I've haven't found anything about this on the web yet, and it caused me to loose some data and time, so I'm issuing a warning here. Using zip to pack and compress files on a glusterfs partition can corrupt the resulting archive.
me@machine: ~/glusterfs/ziptest$ dd if=/dev/zero count=1 of=test.dat 1+0 records in 1+0 records out 512 bytes (512 B) copied, 0.000357 seconds, 1.4 MB/s me@machine: ~/glusterfs/ziptest$ zip test.zip test.dat adding: test.dat (deflated 98%) me@machine: ~/glusterfs/ziptest$ ls -lh total 16K -rw-r--r-- 1 kml kml 512 Oct 6 13:47 test.dat -rw-r--r-- 1 kml kml 67 Oct 6 13:58 test.zip me@machine: ~/glusterfs/ziptest$ unzip test.zip Archive: test.zip End-of-central-directory signature not found. Either this file is not a zipfile, or it constitutes one disk of a multi-part archive. In the latter case the central directory and zipfile comment will be found on the last disk(s) of this archive. unzip: cannot find zipfile directory in one of test.zip or test.zip.zip, and cannot find test.zip.ZIP, period.

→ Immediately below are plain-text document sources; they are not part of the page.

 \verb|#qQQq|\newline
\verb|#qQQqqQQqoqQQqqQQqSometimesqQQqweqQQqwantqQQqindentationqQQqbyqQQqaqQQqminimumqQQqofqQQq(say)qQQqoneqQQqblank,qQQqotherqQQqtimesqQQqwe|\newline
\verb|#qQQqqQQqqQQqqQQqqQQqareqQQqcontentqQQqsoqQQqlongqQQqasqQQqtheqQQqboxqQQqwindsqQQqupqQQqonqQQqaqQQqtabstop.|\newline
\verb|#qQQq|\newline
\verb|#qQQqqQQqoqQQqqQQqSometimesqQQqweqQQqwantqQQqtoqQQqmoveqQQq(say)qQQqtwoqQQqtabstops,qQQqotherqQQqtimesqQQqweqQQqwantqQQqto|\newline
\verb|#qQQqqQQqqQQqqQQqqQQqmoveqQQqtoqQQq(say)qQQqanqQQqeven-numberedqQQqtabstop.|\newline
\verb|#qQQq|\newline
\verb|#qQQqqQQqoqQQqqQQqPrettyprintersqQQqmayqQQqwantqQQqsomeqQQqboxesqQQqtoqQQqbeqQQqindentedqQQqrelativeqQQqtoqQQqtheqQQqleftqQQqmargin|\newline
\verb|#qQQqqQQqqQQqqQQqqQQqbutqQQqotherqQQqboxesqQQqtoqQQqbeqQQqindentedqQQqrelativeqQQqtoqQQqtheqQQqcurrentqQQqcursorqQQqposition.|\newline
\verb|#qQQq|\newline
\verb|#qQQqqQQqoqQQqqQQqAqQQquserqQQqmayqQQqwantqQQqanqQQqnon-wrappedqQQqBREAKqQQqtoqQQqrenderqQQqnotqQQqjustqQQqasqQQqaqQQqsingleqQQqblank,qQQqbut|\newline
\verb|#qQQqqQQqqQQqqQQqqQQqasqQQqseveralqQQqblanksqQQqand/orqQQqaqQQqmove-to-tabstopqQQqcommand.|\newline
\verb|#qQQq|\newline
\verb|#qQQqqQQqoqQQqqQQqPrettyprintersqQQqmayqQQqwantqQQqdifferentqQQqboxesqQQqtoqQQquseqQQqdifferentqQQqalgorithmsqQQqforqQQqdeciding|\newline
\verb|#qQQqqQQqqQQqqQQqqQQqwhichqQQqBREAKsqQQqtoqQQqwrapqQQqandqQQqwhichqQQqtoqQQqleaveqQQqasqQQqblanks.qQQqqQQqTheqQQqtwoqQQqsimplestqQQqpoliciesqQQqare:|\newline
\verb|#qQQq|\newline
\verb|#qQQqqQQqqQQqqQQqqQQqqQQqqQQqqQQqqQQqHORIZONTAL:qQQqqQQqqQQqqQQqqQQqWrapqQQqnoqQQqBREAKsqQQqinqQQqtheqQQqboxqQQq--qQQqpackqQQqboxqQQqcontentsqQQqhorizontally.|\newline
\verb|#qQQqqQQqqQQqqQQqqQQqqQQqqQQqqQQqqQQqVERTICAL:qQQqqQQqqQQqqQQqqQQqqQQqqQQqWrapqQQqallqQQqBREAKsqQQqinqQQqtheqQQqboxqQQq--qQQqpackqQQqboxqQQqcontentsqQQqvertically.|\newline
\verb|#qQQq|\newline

Although the error pops up while unzipping, the archive itself is corrupted. This can be seen by copying the archive to another, non-glusterfs partition, where the error still occurs. A file zipped on a different partition and copied to glusterfs, however, will unzip nicely.
I haven't studied the cause of this corruption, but I presume it is connected with the central directory file header. The glusterfs setup in this case uses a simple distributed configuration, so it is not an issue with striping, although I haven't looked into any other configuration options. My personal solution was to abandon the application that required zip, and to use tar with gzip or bzip2 instead.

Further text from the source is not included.